Angry Feminist Problems
The two main criticisms of the mean girl often hinge on her sexuality and her personal appearance.
As mentioned, among the other gendered insults, she’ll usually be called a “slut” or a “whore,” even if we never see her having sex. So first, this gives the idea that based on someone’s appearance or social standing, it’s alright to make any kind of assumptions about their sex life. This also plays into the all too common perception that attractive women haven’t really earned anything, but must have slept their way to the top. Because she’s attractive and women *only* ever look good so that they can appeal to men, it’s safe to assume that the only reason she’s popular is because she sleeps around—does any part of this sentence not sound regressive?
Second, if she really is having lots sex, so what? Unless you’re writing a story about the evils of non-procreative sex, it doesn’t make any sense to demonize women who enjoy sex. This is especially damaging in YA novels.
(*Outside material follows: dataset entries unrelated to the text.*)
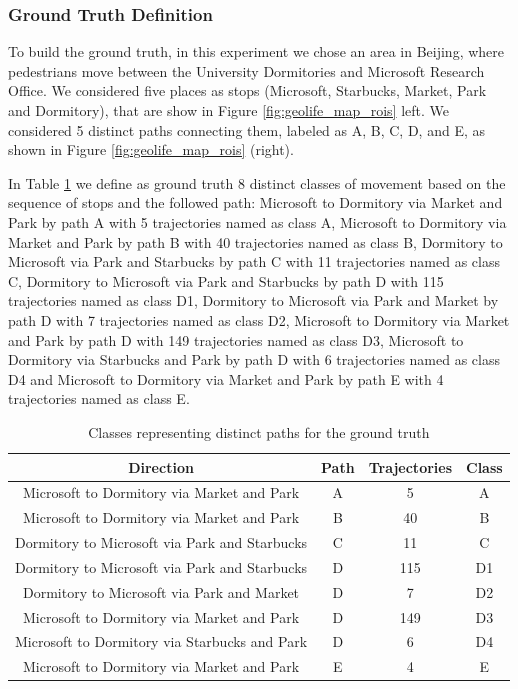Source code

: \documentclass[12pt]{article}
\begin{document}
\subsubsection{Ground Truth Definition}
To build the ground truth, in this experiment we chose an area in Beijing, where pedestrians move between the University Dormitories and Microsoft Research Office. We considered five places as stops (Microsoft, Starbucks, Market, Park and Dormitory), that are show in Figure \ref{fig:geolife_map_rois} left. We considered 5 distinct paths connecting them, labeled as A, B, C, D, and E, as shown in Figure \ref{fig:geolife_map_rois} (right).

In Table \ref{tab:geolife_dataset} we define as ground truth 8 distinct classes of movement based on the sequence of stops and the followed path: Microsoft to Dormitory via Market and Park by path A with 5 trajectories named as class A, Microsoft to Dormitory via Market and Park by path B with 40 trajectories named as class B, Dormitory to Microsoft via Park and Starbucks by path C with 11 trajectories named as class C, Dormitory to Microsoft via Park and Starbucks by path D with 115 trajectories named as class D1, Dormitory to Microsoft via Park and Market by path D with 7 trajectories named as class D2, Microsoft to Dormitory via Market and Park by path D with 149 trajectories named as class D3, Microsoft to Dormitory via Starbucks and Park by path D with 6 trajectories named as class D4 and Microsoft to Dormitory via Market and Park by path E with 4 trajectories named as class E.

\begin{table}[ht!]
\scriptsize
  \centering
  \begin{tabular}{|c|c|c|c|}
  	\hline
 Direction & Path &  Trajectories & Class \\
  	\hline
Microsoft to Dormitory via Market and Park& A & 5 & A \\
Microsoft to Dormitory via Market and Park& B & 40&B \\
Dormitory to Microsoft via Park and Starbucks& C & 11&C \\
Dormitory to Microsoft via Park and Starbucks& D & 115&D1 \\
Dormitory to Microsoft via Park and Market& D & 7&D2 \\
Microsoft to Dormitory via Market and Park& D & 149&D3 \\
Microsoft to Dormitory via Starbucks and Park& D & 6&D4 \\
Microsoft to Dormitory via Market and Park& E & 4& E \\
    \hline
  \end{tabular}
  \caption{Classes representing distinct paths for the ground truth}
  \label{tab:geolife_dataset}
\end{table}
\end{document}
Rather than opening up difficult questions about emotional readiness or what it means to be sexually active, Girl Hate primes young women to have an unhealthy relationship with sex.
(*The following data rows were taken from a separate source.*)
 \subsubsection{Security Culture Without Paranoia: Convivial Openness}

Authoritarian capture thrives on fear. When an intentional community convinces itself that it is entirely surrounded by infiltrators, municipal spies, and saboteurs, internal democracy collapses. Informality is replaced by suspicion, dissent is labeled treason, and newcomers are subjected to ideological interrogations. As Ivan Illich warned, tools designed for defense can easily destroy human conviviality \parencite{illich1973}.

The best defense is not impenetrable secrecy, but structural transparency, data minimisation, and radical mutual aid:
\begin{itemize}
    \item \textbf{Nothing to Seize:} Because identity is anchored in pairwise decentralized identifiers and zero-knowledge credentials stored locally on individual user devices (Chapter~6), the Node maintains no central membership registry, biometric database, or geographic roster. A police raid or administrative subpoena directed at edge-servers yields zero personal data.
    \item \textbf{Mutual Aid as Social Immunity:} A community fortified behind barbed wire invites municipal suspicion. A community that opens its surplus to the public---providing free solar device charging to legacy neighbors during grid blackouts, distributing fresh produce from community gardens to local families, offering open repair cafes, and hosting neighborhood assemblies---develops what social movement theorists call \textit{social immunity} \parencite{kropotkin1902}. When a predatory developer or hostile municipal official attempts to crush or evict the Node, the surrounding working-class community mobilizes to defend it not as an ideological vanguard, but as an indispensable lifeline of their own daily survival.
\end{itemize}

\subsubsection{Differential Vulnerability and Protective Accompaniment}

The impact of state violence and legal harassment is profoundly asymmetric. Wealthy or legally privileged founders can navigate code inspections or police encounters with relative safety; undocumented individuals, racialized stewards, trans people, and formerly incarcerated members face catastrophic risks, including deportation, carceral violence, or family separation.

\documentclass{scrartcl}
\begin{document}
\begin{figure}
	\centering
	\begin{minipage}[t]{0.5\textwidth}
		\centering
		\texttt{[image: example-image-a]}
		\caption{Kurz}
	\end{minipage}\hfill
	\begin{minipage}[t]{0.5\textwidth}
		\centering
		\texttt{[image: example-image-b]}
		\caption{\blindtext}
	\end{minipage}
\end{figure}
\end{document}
The mean girl is unlikeable and shallow, and we know this because she wears make-up. Make-up has picked up a bizzare stigma over the years, and has inexplicably become shorthand for fakeness, shallowness, and so forth. In real life, there are a number of reasons why people of all genders wear make-up. For some people its part of their personal style. For some people its part of their gender expression. For some it’s a nice confidence boost.
When we stigmatize make-up—and in particular, in this case, women who wear make-up—we move back to the regressive idea that women are only dressing up to be the object of male gaze. More than that, though, is the underlying notion that it is somehow okay to police what women wear. Make-up shaming is a way of telling women what they can and cannot put on their faces, and of taking away their agency by attempting to control their appearance.
A while ago, I wrote an article about female protagonists who are Not Like Other Girls. Girl Hate functions similarly. The nice girl protagonist is raised up, but only by putting down other women and suggesting that certain forms of femininity should be looked down upon. It’s a lesson in how to hate other women. Rather than embracing all forms of femininity, we learn that there is a good way to be feminine (which coincidentally, tends to co-opt more traditionally masculine behaviors) and a bad way (which is closer to traditional femininity). This type of narrative also feeds negative female stereotypes (girls are catty, girls do nothing but gossip, girls are melodramatic), which perpetuates the drive for authors to keep trying to distance their female characters from traditional femininity by making them Not Like Other Girls.
Moreover, what about the readers who are peppy blond cheerleaders who happen to like eyeliner and designer jeans? What do they read?